- _TASK INPUTS_:
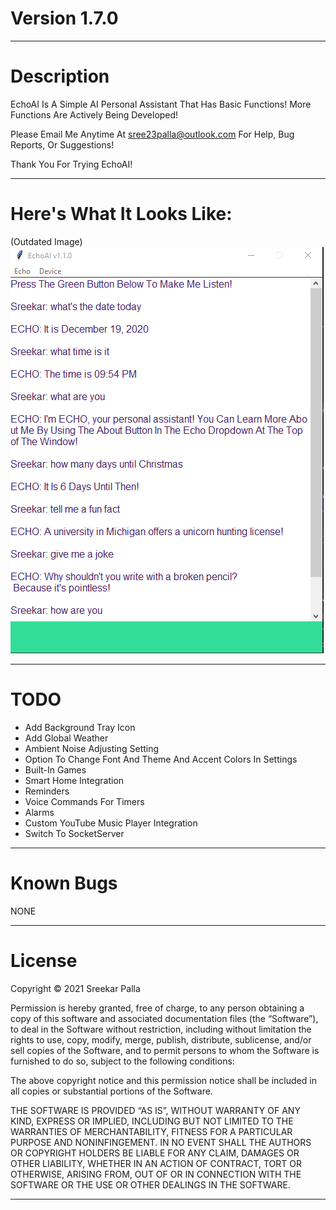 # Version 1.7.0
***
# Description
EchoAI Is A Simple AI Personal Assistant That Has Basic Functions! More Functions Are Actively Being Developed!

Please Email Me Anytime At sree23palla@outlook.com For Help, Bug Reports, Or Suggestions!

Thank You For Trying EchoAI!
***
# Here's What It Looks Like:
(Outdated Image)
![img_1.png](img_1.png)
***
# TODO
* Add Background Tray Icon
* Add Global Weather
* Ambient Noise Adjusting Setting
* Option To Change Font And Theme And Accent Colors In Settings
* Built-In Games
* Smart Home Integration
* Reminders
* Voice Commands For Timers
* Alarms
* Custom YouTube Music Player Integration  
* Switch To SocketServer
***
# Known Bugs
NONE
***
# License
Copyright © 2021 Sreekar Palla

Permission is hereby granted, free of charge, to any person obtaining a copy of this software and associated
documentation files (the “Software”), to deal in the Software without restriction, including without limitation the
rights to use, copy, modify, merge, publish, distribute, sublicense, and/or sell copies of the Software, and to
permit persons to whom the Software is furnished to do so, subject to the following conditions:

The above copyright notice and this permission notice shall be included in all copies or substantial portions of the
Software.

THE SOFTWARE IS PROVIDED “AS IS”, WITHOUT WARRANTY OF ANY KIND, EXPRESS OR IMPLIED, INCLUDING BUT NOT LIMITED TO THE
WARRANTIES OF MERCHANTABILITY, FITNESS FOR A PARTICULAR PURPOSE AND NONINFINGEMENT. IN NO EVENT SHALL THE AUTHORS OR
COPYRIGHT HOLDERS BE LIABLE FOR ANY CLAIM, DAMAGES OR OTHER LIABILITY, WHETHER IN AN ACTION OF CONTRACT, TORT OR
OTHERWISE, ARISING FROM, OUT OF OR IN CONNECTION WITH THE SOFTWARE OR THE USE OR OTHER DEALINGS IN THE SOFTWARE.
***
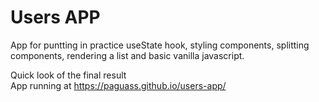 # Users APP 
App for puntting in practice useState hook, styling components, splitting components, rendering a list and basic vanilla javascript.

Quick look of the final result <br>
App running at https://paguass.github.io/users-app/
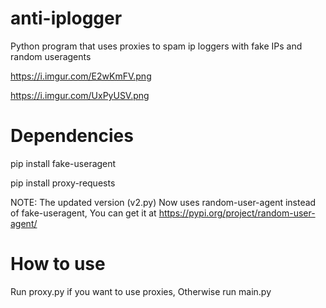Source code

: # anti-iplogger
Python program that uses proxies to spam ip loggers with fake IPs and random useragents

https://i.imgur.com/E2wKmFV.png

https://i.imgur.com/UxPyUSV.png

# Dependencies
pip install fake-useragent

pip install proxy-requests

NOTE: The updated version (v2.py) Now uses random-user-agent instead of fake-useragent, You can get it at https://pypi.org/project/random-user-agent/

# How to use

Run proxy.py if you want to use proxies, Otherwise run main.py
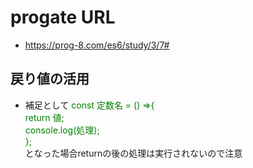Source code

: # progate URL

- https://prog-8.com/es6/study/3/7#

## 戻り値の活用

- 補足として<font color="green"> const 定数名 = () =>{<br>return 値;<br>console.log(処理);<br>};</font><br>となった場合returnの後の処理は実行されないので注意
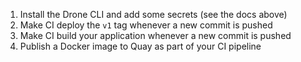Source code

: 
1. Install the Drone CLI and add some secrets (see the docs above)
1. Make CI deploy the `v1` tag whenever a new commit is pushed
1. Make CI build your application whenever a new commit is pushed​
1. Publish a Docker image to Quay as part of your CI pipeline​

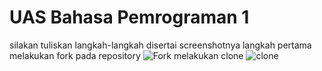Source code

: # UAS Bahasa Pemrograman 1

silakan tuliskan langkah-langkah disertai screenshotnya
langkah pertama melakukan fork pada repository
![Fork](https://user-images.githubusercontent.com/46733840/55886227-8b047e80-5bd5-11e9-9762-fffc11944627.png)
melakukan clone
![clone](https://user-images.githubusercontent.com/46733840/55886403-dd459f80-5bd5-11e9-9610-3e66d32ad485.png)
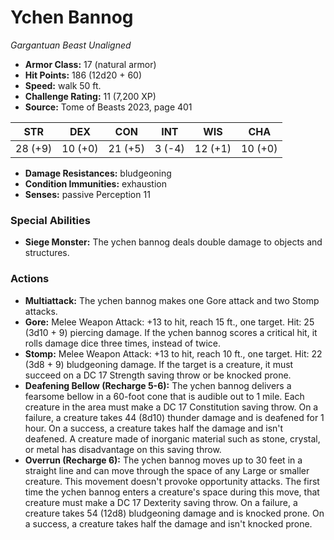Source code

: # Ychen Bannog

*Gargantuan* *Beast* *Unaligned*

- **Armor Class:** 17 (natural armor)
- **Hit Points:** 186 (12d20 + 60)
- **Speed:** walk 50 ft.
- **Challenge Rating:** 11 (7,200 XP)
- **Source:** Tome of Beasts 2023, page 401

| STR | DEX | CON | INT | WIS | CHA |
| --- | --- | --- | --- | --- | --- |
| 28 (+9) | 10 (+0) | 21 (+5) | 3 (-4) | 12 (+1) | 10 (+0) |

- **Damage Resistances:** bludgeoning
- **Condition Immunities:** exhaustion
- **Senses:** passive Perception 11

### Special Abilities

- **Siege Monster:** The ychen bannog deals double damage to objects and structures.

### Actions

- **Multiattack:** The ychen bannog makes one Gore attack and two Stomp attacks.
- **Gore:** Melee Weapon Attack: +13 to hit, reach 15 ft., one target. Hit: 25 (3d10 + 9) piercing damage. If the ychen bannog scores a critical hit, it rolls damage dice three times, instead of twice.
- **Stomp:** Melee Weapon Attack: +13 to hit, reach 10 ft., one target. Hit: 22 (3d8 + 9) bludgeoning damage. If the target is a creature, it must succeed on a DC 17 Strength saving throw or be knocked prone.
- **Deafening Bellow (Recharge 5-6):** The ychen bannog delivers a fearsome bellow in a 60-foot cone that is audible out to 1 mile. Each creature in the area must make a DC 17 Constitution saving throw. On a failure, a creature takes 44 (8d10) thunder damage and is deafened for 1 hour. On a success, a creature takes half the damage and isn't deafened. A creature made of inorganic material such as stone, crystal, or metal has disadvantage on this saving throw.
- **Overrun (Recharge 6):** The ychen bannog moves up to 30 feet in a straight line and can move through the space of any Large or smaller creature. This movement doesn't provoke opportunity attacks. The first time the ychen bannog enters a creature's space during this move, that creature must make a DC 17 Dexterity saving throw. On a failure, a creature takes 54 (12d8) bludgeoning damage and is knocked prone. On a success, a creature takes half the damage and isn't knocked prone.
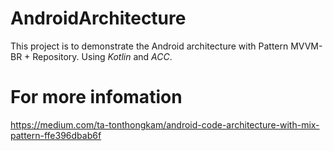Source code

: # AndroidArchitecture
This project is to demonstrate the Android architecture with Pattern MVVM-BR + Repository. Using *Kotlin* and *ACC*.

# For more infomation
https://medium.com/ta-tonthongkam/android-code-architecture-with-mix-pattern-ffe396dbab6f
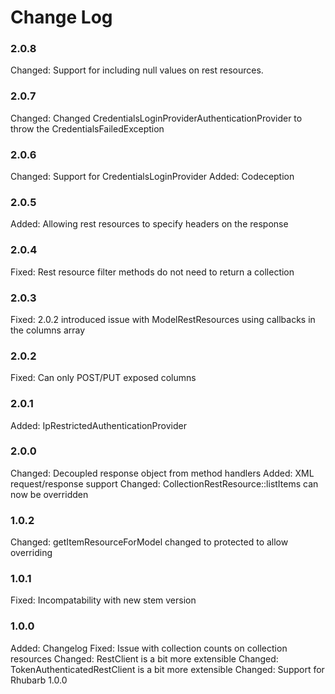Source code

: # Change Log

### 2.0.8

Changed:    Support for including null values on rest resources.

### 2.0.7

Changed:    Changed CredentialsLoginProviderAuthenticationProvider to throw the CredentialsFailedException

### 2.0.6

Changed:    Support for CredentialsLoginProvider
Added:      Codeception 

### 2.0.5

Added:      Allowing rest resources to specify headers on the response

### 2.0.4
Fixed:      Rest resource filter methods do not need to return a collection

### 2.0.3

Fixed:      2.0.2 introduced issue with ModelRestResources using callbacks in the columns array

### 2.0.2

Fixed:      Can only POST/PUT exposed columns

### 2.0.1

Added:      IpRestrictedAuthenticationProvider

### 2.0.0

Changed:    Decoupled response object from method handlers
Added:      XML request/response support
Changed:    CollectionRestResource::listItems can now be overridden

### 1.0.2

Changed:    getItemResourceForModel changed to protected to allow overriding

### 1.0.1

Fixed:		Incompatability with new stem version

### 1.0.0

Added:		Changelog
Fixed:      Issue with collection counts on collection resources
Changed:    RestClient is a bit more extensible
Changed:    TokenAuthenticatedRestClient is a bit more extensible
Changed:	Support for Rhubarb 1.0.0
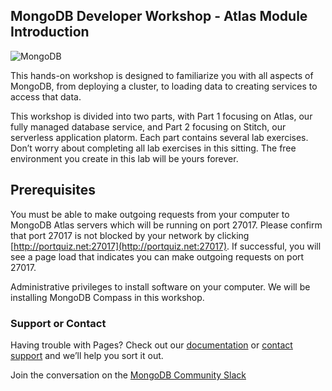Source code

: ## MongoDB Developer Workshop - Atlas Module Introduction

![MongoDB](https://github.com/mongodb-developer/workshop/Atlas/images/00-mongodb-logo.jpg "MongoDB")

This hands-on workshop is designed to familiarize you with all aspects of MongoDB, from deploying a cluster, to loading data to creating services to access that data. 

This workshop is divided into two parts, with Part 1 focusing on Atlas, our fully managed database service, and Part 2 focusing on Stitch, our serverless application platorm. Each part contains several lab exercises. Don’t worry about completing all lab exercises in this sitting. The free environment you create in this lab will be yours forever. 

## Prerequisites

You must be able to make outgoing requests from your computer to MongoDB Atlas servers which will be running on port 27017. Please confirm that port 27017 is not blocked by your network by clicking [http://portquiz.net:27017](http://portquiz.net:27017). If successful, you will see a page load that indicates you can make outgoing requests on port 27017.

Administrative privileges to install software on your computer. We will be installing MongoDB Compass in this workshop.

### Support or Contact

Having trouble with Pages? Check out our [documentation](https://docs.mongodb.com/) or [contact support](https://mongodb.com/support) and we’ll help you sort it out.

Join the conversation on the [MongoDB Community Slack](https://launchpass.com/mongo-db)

- _WHAT IS NEEDED_: Show all lines in the entries above where the word "random" appears.

- _FINISHED TASK_:
Python program that uses proxies to spam ip loggers with fake IPs and random useragents
NOTE: The updated version (v2.py) Now uses random-user-agent instead of fake-useragent, You can get it at https://pypi.org/project/random-user-agent/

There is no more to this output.